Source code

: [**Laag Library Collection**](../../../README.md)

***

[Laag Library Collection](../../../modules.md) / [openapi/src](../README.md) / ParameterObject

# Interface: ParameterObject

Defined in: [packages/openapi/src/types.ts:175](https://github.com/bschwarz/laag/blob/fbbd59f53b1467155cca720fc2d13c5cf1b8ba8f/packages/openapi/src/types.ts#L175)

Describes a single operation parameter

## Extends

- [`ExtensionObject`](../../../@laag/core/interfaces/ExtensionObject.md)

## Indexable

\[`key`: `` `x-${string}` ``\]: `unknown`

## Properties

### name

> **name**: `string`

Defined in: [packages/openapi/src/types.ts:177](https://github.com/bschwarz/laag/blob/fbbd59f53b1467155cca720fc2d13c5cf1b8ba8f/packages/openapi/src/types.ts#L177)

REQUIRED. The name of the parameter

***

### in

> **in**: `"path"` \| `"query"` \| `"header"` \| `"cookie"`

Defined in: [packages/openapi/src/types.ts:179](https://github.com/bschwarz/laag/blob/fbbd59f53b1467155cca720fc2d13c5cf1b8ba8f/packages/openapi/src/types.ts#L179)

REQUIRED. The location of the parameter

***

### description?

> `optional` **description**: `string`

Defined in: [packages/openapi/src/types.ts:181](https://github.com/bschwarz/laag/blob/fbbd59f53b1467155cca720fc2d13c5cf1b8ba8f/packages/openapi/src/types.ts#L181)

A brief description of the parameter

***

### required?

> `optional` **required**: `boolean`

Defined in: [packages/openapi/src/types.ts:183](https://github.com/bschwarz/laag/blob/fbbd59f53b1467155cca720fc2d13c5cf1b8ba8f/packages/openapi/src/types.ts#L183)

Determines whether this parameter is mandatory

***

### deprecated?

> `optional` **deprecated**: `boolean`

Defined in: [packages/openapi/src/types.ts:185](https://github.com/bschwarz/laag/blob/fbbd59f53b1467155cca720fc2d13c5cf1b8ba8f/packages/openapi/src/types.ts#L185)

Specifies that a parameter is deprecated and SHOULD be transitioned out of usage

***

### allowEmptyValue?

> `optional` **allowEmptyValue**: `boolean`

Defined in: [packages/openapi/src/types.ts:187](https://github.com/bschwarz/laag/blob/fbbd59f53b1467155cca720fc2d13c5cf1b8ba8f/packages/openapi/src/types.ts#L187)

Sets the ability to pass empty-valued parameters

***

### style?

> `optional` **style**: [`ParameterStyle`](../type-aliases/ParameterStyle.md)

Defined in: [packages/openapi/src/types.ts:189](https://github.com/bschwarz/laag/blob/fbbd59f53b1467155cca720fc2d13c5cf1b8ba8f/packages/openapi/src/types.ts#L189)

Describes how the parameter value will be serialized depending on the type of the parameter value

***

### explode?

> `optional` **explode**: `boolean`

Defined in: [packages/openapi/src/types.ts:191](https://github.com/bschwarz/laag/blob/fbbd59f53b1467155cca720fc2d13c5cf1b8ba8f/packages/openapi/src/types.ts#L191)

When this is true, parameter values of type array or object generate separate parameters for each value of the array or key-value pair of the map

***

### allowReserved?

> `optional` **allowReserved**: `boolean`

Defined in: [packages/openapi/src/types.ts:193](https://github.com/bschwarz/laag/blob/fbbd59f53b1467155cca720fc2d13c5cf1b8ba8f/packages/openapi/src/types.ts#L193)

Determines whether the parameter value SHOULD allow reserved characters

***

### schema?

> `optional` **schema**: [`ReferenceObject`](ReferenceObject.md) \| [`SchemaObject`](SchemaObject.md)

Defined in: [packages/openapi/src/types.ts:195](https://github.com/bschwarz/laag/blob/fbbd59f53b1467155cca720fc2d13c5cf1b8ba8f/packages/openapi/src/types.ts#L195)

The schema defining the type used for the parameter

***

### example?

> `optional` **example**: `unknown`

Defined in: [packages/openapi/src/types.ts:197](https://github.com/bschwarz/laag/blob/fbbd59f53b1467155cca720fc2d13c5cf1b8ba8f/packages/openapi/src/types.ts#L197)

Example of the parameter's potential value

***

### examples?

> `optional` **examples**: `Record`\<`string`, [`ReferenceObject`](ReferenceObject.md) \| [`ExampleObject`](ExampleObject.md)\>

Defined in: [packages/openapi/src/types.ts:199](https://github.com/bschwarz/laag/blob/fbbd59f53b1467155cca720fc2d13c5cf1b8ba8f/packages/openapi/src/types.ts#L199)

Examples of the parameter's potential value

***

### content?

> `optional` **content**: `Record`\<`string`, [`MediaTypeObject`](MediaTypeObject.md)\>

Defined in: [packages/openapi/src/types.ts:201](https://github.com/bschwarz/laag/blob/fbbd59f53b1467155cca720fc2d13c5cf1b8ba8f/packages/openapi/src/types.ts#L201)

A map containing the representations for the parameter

### ABOUT THIS EXERCISE
Each record above must be given again exactly.

### TASK OUTPUT
Source code

: [**Laag Library Collection**](../../../README.md)

***

[Laag Library Collection](../../../modules.md) / [openapi/src](../README.md) / ParameterObject

# Interface: ParameterObject

Defined in: [packages/openapi/src/types.ts:175](https://github.com/bschwarz/laag/blob/fbbd59f53b1467155cca720fc2d13c5cf1b8ba8f/packages/openapi/src/types.ts#L175)

Describes a single operation parameter

## Extends

- [`ExtensionObject`](../../../@laag/core/interfaces/ExtensionObject.md)

## Indexable

\[`key`: `` `x-${string}` ``\]: `unknown`

## Properties

### name

> **name**: `string`

Defined in: [packages/openapi/src/types.ts:177](https://github.com/bschwarz/laag/blob/fbbd59f53b1467155cca720fc2d13c5cf1b8ba8f/packages/openapi/src/types.ts#L177)

REQUIRED. The name of the parameter

***

### in

> **in**: `"path"` \| `"query"` \| `"header"` \| `"cookie"`

Defined in: [packages/openapi/src/types.ts:179](https://github.com/bschwarz/laag/blob/fbbd59f53b1467155cca720fc2d13c5cf1b8ba8f/packages/openapi/src/types.ts#L179)

REQUIRED. The location of the parameter

***

### description?

> `optional` **description**: `string`

Defined in: [packages/openapi/src/types.ts:181](https://github.com/bschwarz/laag/blob/fbbd59f53b1467155cca720fc2d13c5cf1b8ba8f/packages/openapi/src/types.ts#L181)

A brief description of the parameter

***

### required?

> `optional` **required**: `boolean`

Defined in: [packages/openapi/src/types.ts:183](https://github.com/bschwarz/laag/blob/fbbd59f53b1467155cca720fc2d13c5cf1b8ba8f/packages/openapi/src/types.ts#L183)

Determines whether this parameter is mandatory

***

### deprecated?

> `optional` **deprecated**: `boolean`

Defined in: [packages/openapi/src/types.ts:185](https://github.com/bschwarz/laag/blob/fbbd59f53b1467155cca720fc2d13c5cf1b8ba8f/packages/openapi/src/types.ts#L185)

Specifies that a parameter is deprecated and SHOULD be transitioned out of usage

***

### allowEmptyValue?

> `optional` **allowEmptyValue**: `boolean`

Defined in: [packages/openapi/src/types.ts:187](https://github.com/bschwarz/laag/blob/fbbd59f53b1467155cca720fc2d13c5cf1b8ba8f/packages/openapi/src/types.ts#L187)

Sets the ability to pass empty-valued parameters

***

### style?

> `optional` **style**: [`ParameterStyle`](../type-aliases/ParameterStyle.md)

Defined in: [packages/openapi/src/types.ts:189](https://github.com/bschwarz/laag/blob/fbbd59f53b1467155cca720fc2d13c5cf1b8ba8f/packages/openapi/src/types.ts#L189)

Describes how the parameter value will be serialized depending on the type of the parameter value

***

### explode?

> `optional` **explode**: `boolean`

Defined in: [packages/openapi/src/types.ts:191](https://github.com/bschwarz/laag/blob/fbbd59f53b1467155cca720fc2d13c5cf1b8ba8f/packages/openapi/src/types.ts#L191)

When this is true, parameter values of type array or object generate separate parameters for each value of the array or key-value pair of the map

***

### allowReserved?

> `optional` **allowReserved**: `boolean`

Defined in: [packages/openapi/src/types.ts:193](https://github.com/bschwarz/laag/blob/fbbd59f53b1467155cca720fc2d13c5cf1b8ba8f/packages/openapi/src/types.ts#L193)

Determines whether the parameter value SHOULD allow reserved characters

***

### schema?

> `optional` **schema**: [`ReferenceObject`](ReferenceObject.md) \| [`SchemaObject`](SchemaObject.md)

Defined in: [packages/openapi/src/types.ts:195](https://github.com/bschwarz/laag/blob/fbbd59f53b1467155cca720fc2d13c5cf1b8ba8f/packages/openapi/src/types.ts#L195)

The schema defining the type used for the parameter

***

### example?

> `optional` **example**: `unknown`

Defined in: [packages/openapi/src/types.ts:197](https://github.com/bschwarz/laag/blob/fbbd59f53b1467155cca720fc2d13c5cf1b8ba8f/packages/openapi/src/types.ts#L197)

Example of the parameter's potential value

***

### examples?

> `optional` **examples**: `Record`\<`string`, [`ReferenceObject`](ReferenceObject.md) \| [`ExampleObject`](ExampleObject.md)\>

Defined in: [packages/openapi/src/types.ts:199](https://github.com/bschwarz/laag/blob/fbbd59f53b1467155cca720fc2d13c5cf1b8ba8f/packages/openapi/src/types.ts#L199)

Examples of the parameter's potential value

***

### content?

> `optional` **content**: `Record`\<`string`, [`MediaTypeObject`](MediaTypeObject.md)\>

Defined in: [packages/openapi/src/types.ts:201](https://github.com/bschwarz/laag/blob/fbbd59f53b1467155cca720fc2d13c5cf1b8ba8f/packages/openapi/src/types.ts#L201)

A map containing the representations for the parameter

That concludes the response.